→ Work request: Please write each record out again word for word.

(Input data begins)

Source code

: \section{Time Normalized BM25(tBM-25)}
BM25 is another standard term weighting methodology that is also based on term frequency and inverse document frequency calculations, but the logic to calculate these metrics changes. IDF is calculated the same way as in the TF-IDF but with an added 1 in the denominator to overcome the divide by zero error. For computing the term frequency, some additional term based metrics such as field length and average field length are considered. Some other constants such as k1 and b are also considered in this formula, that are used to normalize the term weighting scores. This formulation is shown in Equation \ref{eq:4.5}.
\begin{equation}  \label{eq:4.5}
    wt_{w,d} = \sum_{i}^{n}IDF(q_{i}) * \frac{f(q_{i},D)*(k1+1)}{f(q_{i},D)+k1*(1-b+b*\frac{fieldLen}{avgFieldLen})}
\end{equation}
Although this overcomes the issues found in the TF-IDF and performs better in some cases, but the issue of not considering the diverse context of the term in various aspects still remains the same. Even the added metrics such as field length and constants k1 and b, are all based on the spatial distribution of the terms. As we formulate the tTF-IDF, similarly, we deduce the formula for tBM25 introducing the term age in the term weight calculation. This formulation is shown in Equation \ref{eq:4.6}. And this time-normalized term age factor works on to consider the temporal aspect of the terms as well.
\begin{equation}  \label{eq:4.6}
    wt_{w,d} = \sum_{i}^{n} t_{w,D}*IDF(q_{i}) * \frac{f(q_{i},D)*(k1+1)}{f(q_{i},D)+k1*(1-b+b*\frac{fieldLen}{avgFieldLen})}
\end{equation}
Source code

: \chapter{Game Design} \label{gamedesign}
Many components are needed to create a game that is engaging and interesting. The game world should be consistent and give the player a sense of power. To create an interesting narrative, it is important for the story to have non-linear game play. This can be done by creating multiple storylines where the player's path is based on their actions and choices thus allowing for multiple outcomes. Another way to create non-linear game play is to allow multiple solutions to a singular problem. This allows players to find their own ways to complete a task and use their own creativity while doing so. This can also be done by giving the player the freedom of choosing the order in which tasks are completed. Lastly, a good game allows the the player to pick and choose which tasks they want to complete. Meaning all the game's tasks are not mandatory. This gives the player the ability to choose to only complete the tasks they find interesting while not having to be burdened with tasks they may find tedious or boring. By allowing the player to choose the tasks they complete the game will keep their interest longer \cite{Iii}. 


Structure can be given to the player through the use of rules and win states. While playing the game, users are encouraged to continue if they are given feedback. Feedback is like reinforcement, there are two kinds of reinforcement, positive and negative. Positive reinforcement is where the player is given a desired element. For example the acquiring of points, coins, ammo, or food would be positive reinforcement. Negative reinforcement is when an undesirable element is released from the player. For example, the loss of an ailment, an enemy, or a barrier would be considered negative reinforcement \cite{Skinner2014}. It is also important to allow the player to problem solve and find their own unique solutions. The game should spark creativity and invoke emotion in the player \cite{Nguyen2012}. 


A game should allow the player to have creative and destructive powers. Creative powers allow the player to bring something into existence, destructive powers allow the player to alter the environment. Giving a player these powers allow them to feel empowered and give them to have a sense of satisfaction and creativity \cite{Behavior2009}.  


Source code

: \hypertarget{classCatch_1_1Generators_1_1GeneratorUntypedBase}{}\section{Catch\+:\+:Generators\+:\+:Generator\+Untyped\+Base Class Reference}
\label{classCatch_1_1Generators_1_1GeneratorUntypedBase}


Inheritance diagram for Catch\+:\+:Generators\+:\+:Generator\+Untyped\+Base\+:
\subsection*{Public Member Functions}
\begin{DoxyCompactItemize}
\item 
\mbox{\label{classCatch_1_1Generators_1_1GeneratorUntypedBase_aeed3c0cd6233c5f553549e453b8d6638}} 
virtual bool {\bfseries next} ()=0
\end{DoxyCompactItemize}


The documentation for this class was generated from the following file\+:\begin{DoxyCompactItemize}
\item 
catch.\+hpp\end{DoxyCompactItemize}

(Input data ends)

→ Reply to the task:
Source code

: \section{Time Normalized BM25(tBM-25)}
BM25 is another standard term weighting methodology that is also based on term frequency and inverse document frequency calculations, but the logic to calculate these metrics changes. IDF is calculated the same way as in the TF-IDF but with an added 1 in the denominator to overcome the divide by zero error. For computing the term frequency, some additional term based metrics such as field length and average field length are considered. Some other constants such as k1 and b are also considered in this formula, that are used to normalize the term weighting scores. This formulation is shown in Equation \ref{eq:4.5}.
\begin{equation}  \label{eq:4.5}
    wt_{w,d} = \sum_{i}^{n}IDF(q_{i}) * \frac{f(q_{i},D)*(k1+1)}{f(q_{i},D)+k1*(1-b+b*\frac{fieldLen}{avgFieldLen})}
\end{equation}
Although this overcomes the issues found in the TF-IDF and performs better in some cases, but the issue of not considering the diverse context of the term in various aspects still remains the same. Even the added metrics such as field length and constants k1 and b, are all based on the spatial distribution of the terms. As we formulate the tTF-IDF, similarly, we deduce the formula for tBM25 introducing the term age in the term weight calculation. This formulation is shown in Equation \ref{eq:4.6}. And this time-normalized term age factor works on to consider the temporal aspect of the terms as well.
\begin{equation}  \label{eq:4.6}
    wt_{w,d} = \sum_{i}^{n} t_{w,D}*IDF(q_{i}) * \frac{f(q_{i},D)*(k1+1)}{f(q_{i},D)+k1*(1-b+b*\frac{fieldLen}{avgFieldLen})}
\end{equation}
Source code

: \chapter{Game Design} \label{gamedesign}
Many components are needed to create a game that is engaging and interesting. The game world should be consistent and give the player a sense of power. To create an interesting narrative, it is important for the story to have non-linear game play. This can be done by creating multiple storylines where the player's path is based on their actions and choices thus allowing for multiple outcomes. Another way to create non-linear game play is to allow multiple solutions to a singular problem. This allows players to find their own ways to complete a task and use their own creativity while doing so. This can also be done by giving the player the freedom of choosing the order in which tasks are completed. Lastly, a good game allows the the player to pick and choose which tasks they want to complete. Meaning all the game's tasks are not mandatory. This gives the player the ability to choose to only complete the tasks they find interesting while not having to be burdened with tasks they may find tedious or boring. By allowing the player to choose the tasks they complete the game will keep their interest longer \cite{Iii}. 


Structure can be given to the player through the use of rules and win states. While playing the game, users are encouraged to continue if they are given feedback. Feedback is like reinforcement, there are two kinds of reinforcement, positive and negative. Positive reinforcement is where the player is given a desired element. For example the acquiring of points, coins, ammo, or food would be positive reinforcement. Negative reinforcement is when an undesirable element is released from the player. For example, the loss of an ailment, an enemy, or a barrier would be considered negative reinforcement \cite{Skinner2014}. It is also important to allow the player to problem solve and find their own unique solutions. The game should spark creativity and invoke emotion in the player \cite{Nguyen2012}. 


A game should allow the player to have creative and destructive powers. Creative powers allow the player to bring something into existence, destructive powers allow the player to alter the environment. Giving a player these powers allow them to feel empowered and give them to have a sense of satisfaction and creativity \cite{Behavior2009}.  


Source code

: \hypertarget{classCatch_1_1Generators_1_1GeneratorUntypedBase}{}\section{Catch\+:\+:Generators\+:\+:Generator\+Untyped\+Base Class Reference}
\label{classCatch_1_1Generators_1_1GeneratorUntypedBase}


Inheritance diagram for Catch\+:\+:Generators\+:\+:Generator\+Untyped\+Base\+:
\subsection*{Public Member Functions}
\begin{DoxyCompactItemize}
\item 
\mbox{\label{classCatch_1_1Generators_1_1GeneratorUntypedBase_aeed3c0cd6233c5f553549e453b8d6638}} 
virtual bool {\bfseries next} ()=0
\end{DoxyCompactItemize}


The documentation for this class was generated from the following file\+:\begin{DoxyCompactItemize}
\item 
catch.\+hpp\end{DoxyCompactItemize}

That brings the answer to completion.